Vegan Red Velvet Cupcakes

Fluffy Vegan Red Velvet Cupcakes made with decadent, rich and red chocolate cake and creamy vegan frosting will become an all-occasion favourite! They are moist, light and have a vibrant red colour. 
Prep Time 30 mins
Cook Time 20 mins
Total Time 50 mins
Course Dessert
Cuisine Vegan
Servings 12 servings
Calories 389 kcal

Equipment

  • Mixing Bowl
  • Balloon Whisk
  • Muffin Tin
  • Cupcakes Liners
  • Stand Mixer

Ingredients
  

Muffins

  • 1 cup / 250ml, oat milk or other plant-based milk room temperature
  • 1 tablespoon apple cider vinegar 
  • 1/3 cup / 75 ml vegetable oil (sunflower, rapeseed, coconut)
  • 3/4 cup / 160 grams sugar 
  • 1 1/2 cup / 180 grams plain flour 
  • 1 tablespoon unsweetened cocoa powder 
  • 1 teaspoon  baking powder
  • 2 teaspoon  baking soda
  • 2 teaspoons red food colouring

Vegan Cream Cheese Frosting

  • 4 ounces / 150 grams vegan cream cheese
  • 1/2 cup / 150 grams vegan butter room temperature
  • 1 teaspoon vanilla extract or vanilla bean paste
  • 1/2 cup / 150 g powdered sugar, sifted

Instructions
 

Muffins

  • Line muffin cups with cupcakes liners and preheat the oven to 350ºF/180ºC. 
  • In a cup mix the oat milk with apple cider vinegar and let it curdle to form buttermilk. 
  • In a large bowl whisk the buttermilk, oil and sugar until combined. 
  • Stiff in the flour, cacao powder, baking powder and baking soda.
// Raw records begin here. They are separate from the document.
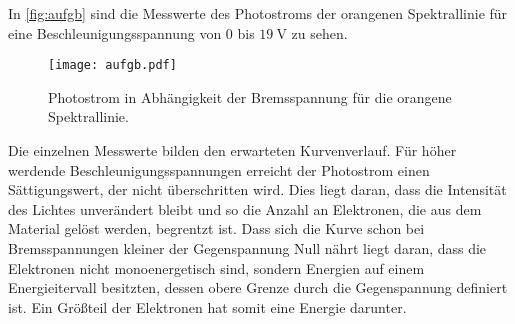 \newpage
\noindent
In \autoref{fig:aufgb} sind die Messwerte des Photostroms der orangenen Spektrallinie für eine Beschleunigungsspannung von $0$ bis $\SI{19}{\volt}$ zu sehen.
\begin{figure}[H]
  \centering
  \texttt{[image: aufgb.pdf]}
  \caption{Photostrom in Abhängigkeit der Bremsspannung für die orangene Spektrallinie.}
  \label{fig:aufgb}
\end{figure}
\noindent
Die einzelnen Messwerte bilden den erwarteten Kurvenverlauf. Für höher werdende Beschleunigungsspannungen erreicht der Photostrom einen Sättigungswert, der nicht überschritten wird.
Dies liegt daran, dass die Intensität des Lichtes unverändert bleibt und so die Anzahl an Elektronen, die aus dem Material gelöst werden, begrentzt ist.
\newline
Dass sich die Kurve schon bei Bremsspannungen kleiner der Gegenspannung Null nährt liegt daran, dass die Elektronen nicht monoenergetisch sind, sondern Energien auf einem
Energieitervall besitzten, dessen obere Grenze durch die Gegenspannung definiert ist. Ein Größteil der Elektronen hat somit eine Energie darunter.
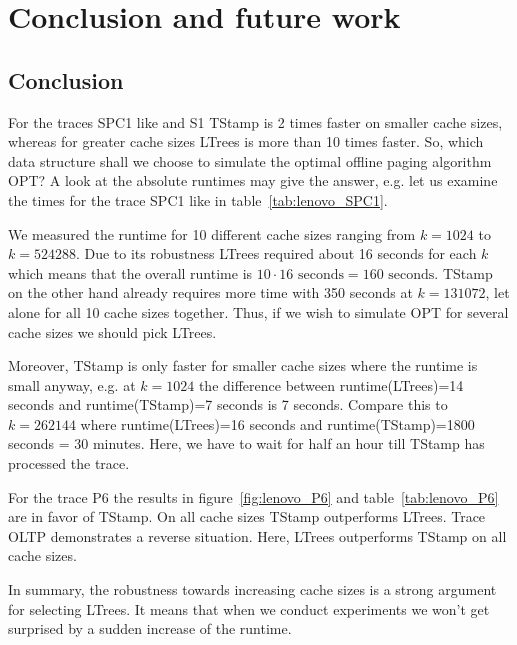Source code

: \documentclass[a4paper,12pt, titlepage]{article}  %
\begin{document}
\newpage
\section{Conclusion and future work}
\subsection{Conclusion}
For the traces SPC1 like and S1 TStamp is 2 times faster on smaller cache sizes, whereas for greater cache sizes
LTrees is more than 10 times faster. So, which data structure shall we choose to simulate the optimal 
offline paging algorithm OPT? A look at the absolute runtimes may give the answer, e.g. let us 
examine the times for the trace SPC1 like in table~\ref{tab:lenovo_SPC1}.

We measured the runtime for 10 different cache sizes ranging from $k=1024$ to $k=524288$. 
Due to its robustness LTrees required about 16 seconds for each $k$ which means that the overall runtime is 
$10 \cdot 16 \text{ seconds} = 160 \text{ seconds}$. TStamp on the other hand already requires 
more time with 350 seconds at $k=131072$, let alone for all 10 cache sizes together.
Thus, if we wish to simulate OPT for several cache sizes we should pick LTrees. 

Moreover, TStamp is only faster for smaller cache sizes where the runtime is small anyway, e.g. at 
$k=1024$ the difference between runtime(LTrees)=14 seconds and runtime(TStamp)=7 seconds
is 7 seconds. Compare this to $k=262144$ where runtime(LTrees)=16 seconds and 
runtime(TStamp)=1800 seconds = 30 minutes. Here, we have to wait for half an hour till TStamp
has processed the trace. 

For the trace P6 the results in figure~\ref{fig:lenovo_P6} and table~\ref{tab:lenovo_P6} are in favor of TStamp.
On all cache sizes TStamp outperforms LTrees. Trace OLTP demonstrates a reverse situation. 
Here, LTrees outperforms TStamp on all cache sizes. 

In summary, the robustness towards increasing cache sizes is a strong argument for selecting LTrees.
It means that when we conduct experiments we won't get surprised by a sudden increase of the runtime. 
\end{document}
Using a balloon whisk, whisk until everything is incorporated.  
  • Add in the red food colouring and mix until combined. The amount of colouring you add will depend on the colour you want to achieve. I used 2 teaspoons. 
  • Divide the batter between 10-12 cupcake liners about 2/3 full. 
  • Bake for 18-20 minutes or until the toothpick comes out clean. 
  • Remove from the oven and let it cool down in the pan for 5-10 minutes. 
  • Then remove and let it cool completely on the wire rack. 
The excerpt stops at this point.